__Task statement__: Print exactly the lines from the line with "shot_1/shot_1.usda" to the last line of the data, please, both included.

The records START

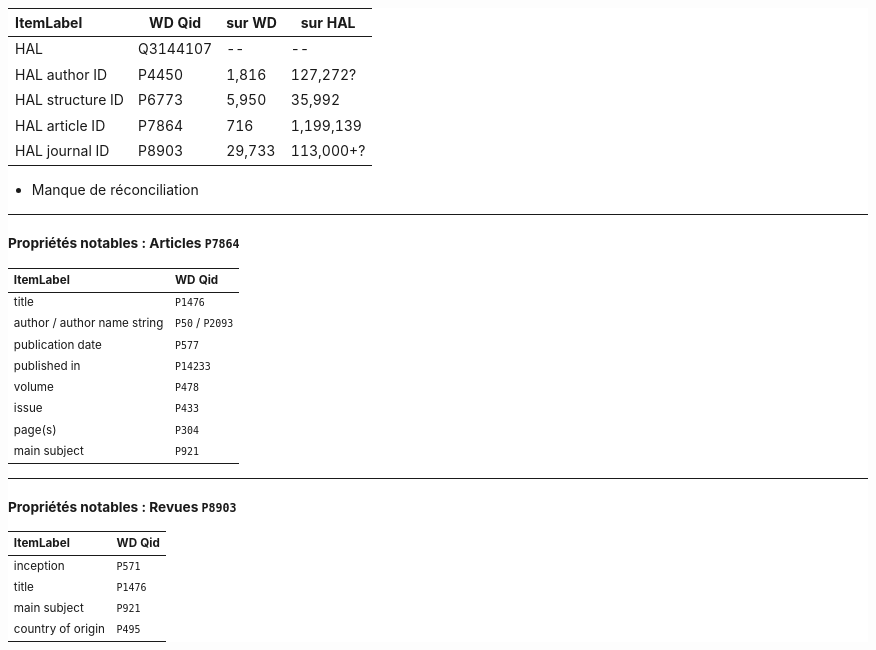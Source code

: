 | ItemLabel | WD Qid | sur WD | sur HAL |
|:---|---|---|---|
| HAL | Q3144107 | -- | -- |
| HAL author ID | P4450 | 1,816 | 127,272? |
| HAL structure ID | P6773 |5,950 | 35,992 |
| HAL article ID | P7864 | 716 | 1,199,139 |  |
| HAL journal ID | P8903 | 29,733 | 113,000+? |

* Manque de réconciliation

</small>

---
<style scoped>
  header,footer { display: none !important; }
</style>

<small>

### Propriétés notables : Articles `P7864`
| ItemLabel | WD Qid |
|:---|:---|
| title | `P1476` |
| author / author name string | `P50` / `P2093` |
| publication date | `P577` |
| published in | `P14233` |
| volume | `P478`|
| issue | `P433`|
| page(s) | `P304` |
| main subject | `P921`

</small>

---
<small>

### Propriétés notables : Revues `P8903`
| ItemLabel | WD Qid |
|:---|:---|
| inception | `P571` 
| title | `P1476`
| main subject | `P921` 
| country of origin | `P495`
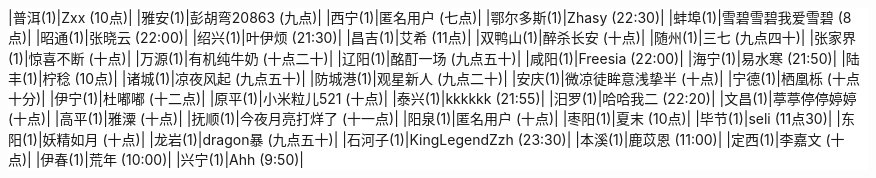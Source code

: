 |普洱(1)|Zxx (10点)|
|雅安(1)|彭胡弯20863 (九点)|
|西宁(1)|匿名用户 (七点)|
|鄂尔多斯(1)|Zhasy (22:30)|
|蚌埠(1)|雪碧雪碧我爱雪碧 (8点)|
|昭通(1)|张晓云 (22:00)|
|绍兴(1)|叶伊烦 (21:30)|
|昌吉(1)|艾希 (11点)|
|双鸭山(1)|醉杀长安 (十点)|
|随州(1)|三七 (九点四十)|
|张家界(1)|惊喜不断 (十点)|
|万源(1)|有机纯牛奶 (十点二十)|
|辽阳(1)|酩酊一场 (九点五十)|
|咸阳(1)|Freesia (22:00)|
|海宁(1)|易水寒 (21:50)|
|陆丰(1)|柠稔 (10点)|
|诸城(1)|凉夜风起 (九点五十)|
|防城港(1)|观星新人 (九点二十)|
|安庆(1)|微凉徒眸意浅挚半 (十点)|
|宁德(1)|栖凰栎 (十点十分)|
|伊宁(1)|杜嘟嘟 (十二点)|
|原平(1)|小米粒儿521 (十点)|
|泰兴(1)|kkkkkk (21:55)|
|汨罗(1)|哈哈我二 (22:20)|
|文昌(1)|葶葶停停婷婷 (十点)|
|高平(1)|雅潥 (十点)|
|抚顺(1)|今夜月亮打烊了 (十一点)|
|阳泉(1)|匿名用户 (十点)|
|枣阳(1)|夏末 (10点)|
|毕节(1)|seli (11点30)|
|东阳(1)|妖精如月 (十点)|
|龙岩(1)|dragon暴 (九点五十)|
|石河子(1)|KingLegendZzh (23:30)|
|本溪(1)|鹿苡恩 (11:00)|
|定西(1)|李嘉文 (十点)|
|伊春(1)|荒年 (10:00)|
|兴宁(1)|Ahh (9:50)|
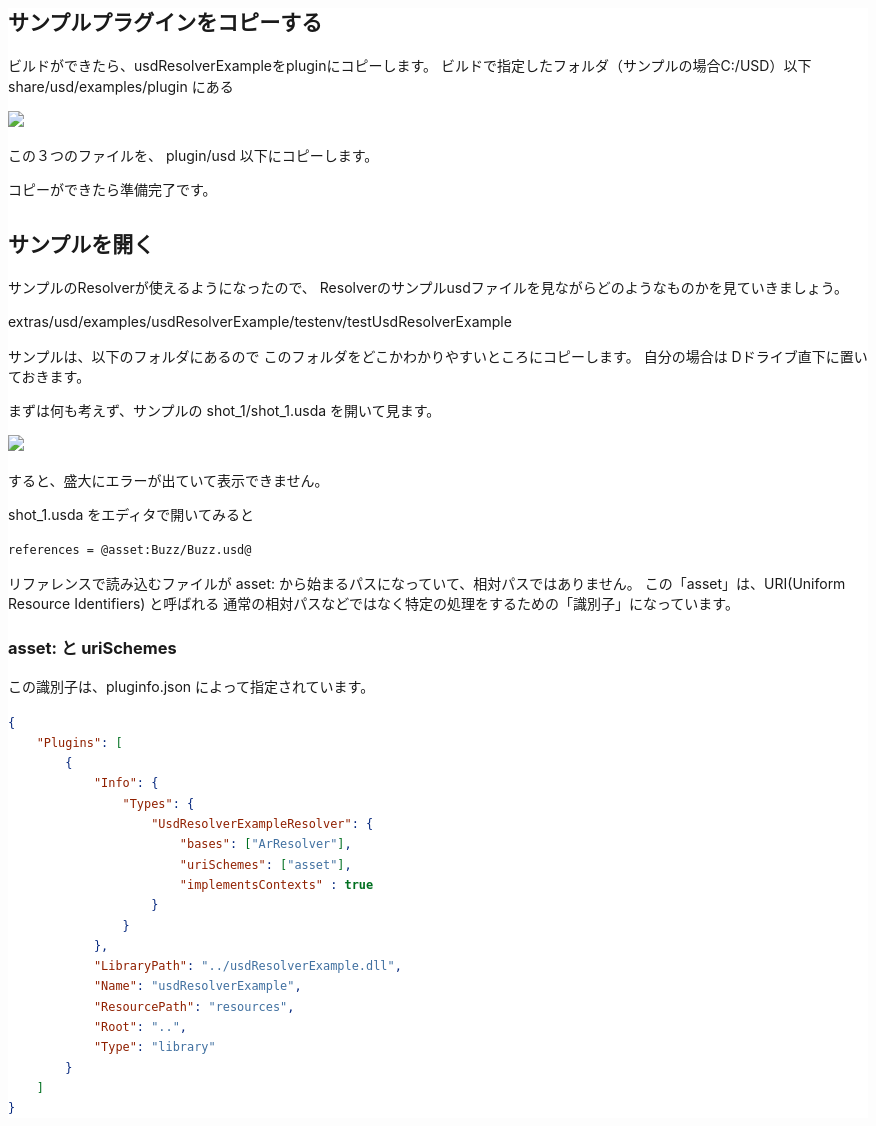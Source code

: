 ## サンプルプラグインをコピーする

ビルドができたら、usdResolverExampleをpluginにコピーします。
ビルドで指定したフォルダ（サンプルの場合C:/USD）以下 share/usd/examples/plugin
にある

![](https://gyazo.com/782f7f65ac64a3007910a620fda88769.png)

この３つのファイルを、 plugin/usd 以下にコピーします。

コピーができたら準備完了です。

## サンプルを開く

サンプルのResolverが使えるようになったので、
Resolverのサンプルusdファイルを見ながらどのようなものかを見ていきましょう。

extras/usd/examples/usdResolverExample/testenv/testUsdResolverExample

サンプルは、以下のフォルダにあるので
このフォルダをどこかわかりやすいところにコピーします。
自分の場合は Dドライブ直下に置いておきます。

まずは何も考えず、サンプルの
shot_1/shot_1.usda
を開いて見ます。

![](https://gyazo.com/c4d872b57cf2cbe8aec3d9e573f330c1.png)

すると、盛大にエラーが出ていて表示できません。

shot_1.usda をエディタで開いてみると

```
references = @asset:Buzz/Buzz.usd@
```
リファレンスで読み込むファイルが asset: から始まるパスになっていて、相対パスではありません。
この「asset」は、URI(Uniform Resource Identifiers) と呼ばれる
通常の相対パスなどではなく特定の処理をするための「識別子」になっています。

### asset: と uriSchemes

この識別子は、pluginfo.json によって指定されています。

```json
{
    "Plugins": [
        {
            "Info": {
                "Types": {
                    "UsdResolverExampleResolver": {
                        "bases": ["ArResolver"],
                        "uriSchemes": ["asset"],
                        "implementsContexts" : true
                    }
                }
            },
            "LibraryPath": "../usdResolverExample.dll",
            "Name": "usdResolverExample",
            "ResourcePath": "resources",
            "Root": "..",
            "Type": "library"
        }
    ]
}
```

The records END

__Expected answer__:
shot_1/shot_1.usda
を開いて見ます。

![](https://gyazo.com/c4d872b57cf2cbe8aec3d9e573f330c1.png)

すると、盛大にエラーが出ていて表示できません。

shot_1.usda をエディタで開いてみると

```
references = @asset:Buzz/Buzz.usd@
```
リファレンスで読み込むファイルが asset: から始まるパスになっていて、相対パスではありません。
この「asset」は、URI(Uniform Resource Identifiers) と呼ばれる
通常の相対パスなどではなく特定の処理をするための「識別子」になっています。

### asset: と uriSchemes

この識別子は、pluginfo.json によって指定されています。

```json
{
    "Plugins": [
        {
            "Info": {
                "Types": {
                    "UsdResolverExampleResolver": {
                        "bases": ["ArResolver"],
                        "uriSchemes": ["asset"],
                        "implementsContexts" : true
                    }
                }
            },
            "LibraryPath": "../usdResolverExample.dll",
            "Name": "usdResolverExample",
            "ResourcePath": "resources",
            "Root": "..",
            "Type": "library"
        }
    ]
}
```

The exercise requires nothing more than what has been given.